_WORK INSTRUCTIONS:_ Images are to be skipped; everything else in the records must be repeated exactly.

_DATA IN THIS EXERCISE:_
_ _ _

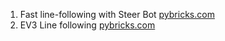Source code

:
1. Fast line-following with Steer Bot [pybricks.com](https://pybricks.com/projects/sets/mindstorms-robot-inventor/other-models/steerbot/)
2. EV3 Line following [pybricks.com](https://pybricks.com/ev3-micropython/examples/robot_educator_line.html)
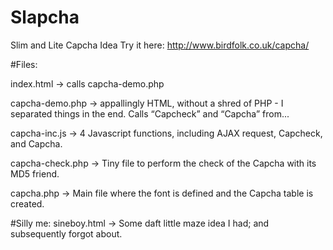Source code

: # Slapcha
Slim and Lite Capcha Idea
Try it here: http://www.birdfolk.co.uk/capcha/

#Files:

index.html -> calls capcha-demo.php

capcha-demo.php -> appallingly HTML, without a shred of PHP - I separated things in the end. Calls “Capcheck” and “Capcha” from...

capcha-inc.js -> 4 Javascript functions, including AJAX request, Capcheck, and Capcha.

capcha-check.php -> Tiny file to perform the check of the Capcha with its MD5 friend.

capcha.php -> Main file where the font is defined and the Capcha table is created.

#Silly me:
sineboy.html -> Some daft little maze idea I had; and subsequently forgot about.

_ _ _

_ANSWER FOR THIS EXERCISE:_
Source code

:
1. Fast line-following with Steer Bot [pybricks.com](https://pybricks.com/projects/sets/mindstorms-robot-inventor/other-models/steerbot/)
2. EV3 Line following [pybricks.com](https://pybricks.com/ev3-micropython/examples/robot_educator_line.html)
Source code

: # Slapcha
Slim and Lite Capcha Idea
Try it here: http://www.birdfolk.co.uk/capcha/

#Files:

index.html -> calls capcha-demo.php

capcha-demo.php -> appallingly HTML, without a shred of PHP - I separated things in the end. Calls “Capcheck” and “Capcha” from...

capcha-inc.js -> 4 Javascript functions, including AJAX request, Capcheck, and Capcha.

capcha-check.php -> Tiny file to perform the check of the Capcha with its MD5 friend.

capcha.php -> Main file where the font is defined and the Capcha table is created.

#Silly me:
sineboy.html -> Some daft little maze idea I had; and subsequently forgot about.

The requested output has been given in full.